_Work task_
For this exercise, write out exactly the lines from the line containing "sort(candidates.begin(), candidates.end());" through the last line of the records, and no other lines.

_Excerpted records_
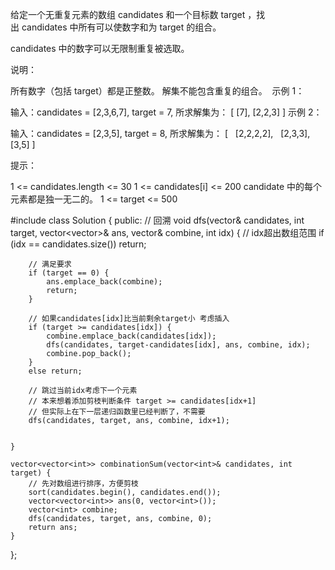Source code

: 给定一个无重复元素的数组 candidates 和一个目标数 target ，找出 candidates 中所有可以使数字和为 target 的组合。

candidates 中的数字可以无限制重复被选取。

说明：

所有数字（包括 target）都是正整数。
解集不能包含重复的组合。 
示例 1：

输入：candidates = [2,3,6,7], target = 7,
所求解集为：
[
  [7],
  [2,2,3]
]
示例 2：

输入：candidates = [2,3,5], target = 8,
所求解集为：
[
  [2,2,2,2],
  [2,3,3],
  [3,5]
]
 

提示：

1 <= candidates.length <= 30
1 <= candidates[i] <= 200
candidate 中的每个元素都是独一无二的。
1 <= target <= 500





#include <algorithm>
class Solution {
public:
	// 回溯
    void dfs(vector<int>& candidates, int target, vector<vector<int>>& ans, vector<int>& combine, int idx) {
        // idx超出数组范围
        if (idx == candidates.size()) return;

        // 满足要求
        if (target == 0) {
            ans.emplace_back(combine);
            return;
        }

        // 如果candidates[idx]比当前剩余target小 考虑插入
        if (target >= candidates[idx]) {
            combine.emplace_back(candidates[idx]);
            dfs(candidates, target-candidates[idx], ans, combine, idx);
            combine.pop_back();
        }
        else return;

        // 跳过当前idx考虑下一个元素
        // 本来想着添加剪枝判断条件 target >= candidates[idx+1]
        // 但实际上在下一层递归函数里已经判断了，不需要
        dfs(candidates, target, ans, combine, idx+1);


    }

    vector<vector<int>> combinationSum(vector<int>& candidates, int target) {
        // 先对数组进行排序，方便剪枝
        sort(candidates.begin(), candidates.end());
        vector<vector<int>> ans(0, vector<int>());
        vector<int> combine;
        dfs(candidates, target, ans, combine, 0);
        return ans;
    }
};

_Result of the exercise_
        sort(candidates.begin(), candidates.end());
        vector<vector<int>> ans(0, vector<int>());
        vector<int> combine;
        dfs(candidates, target, ans, combine, 0);
        return ans;
    }
};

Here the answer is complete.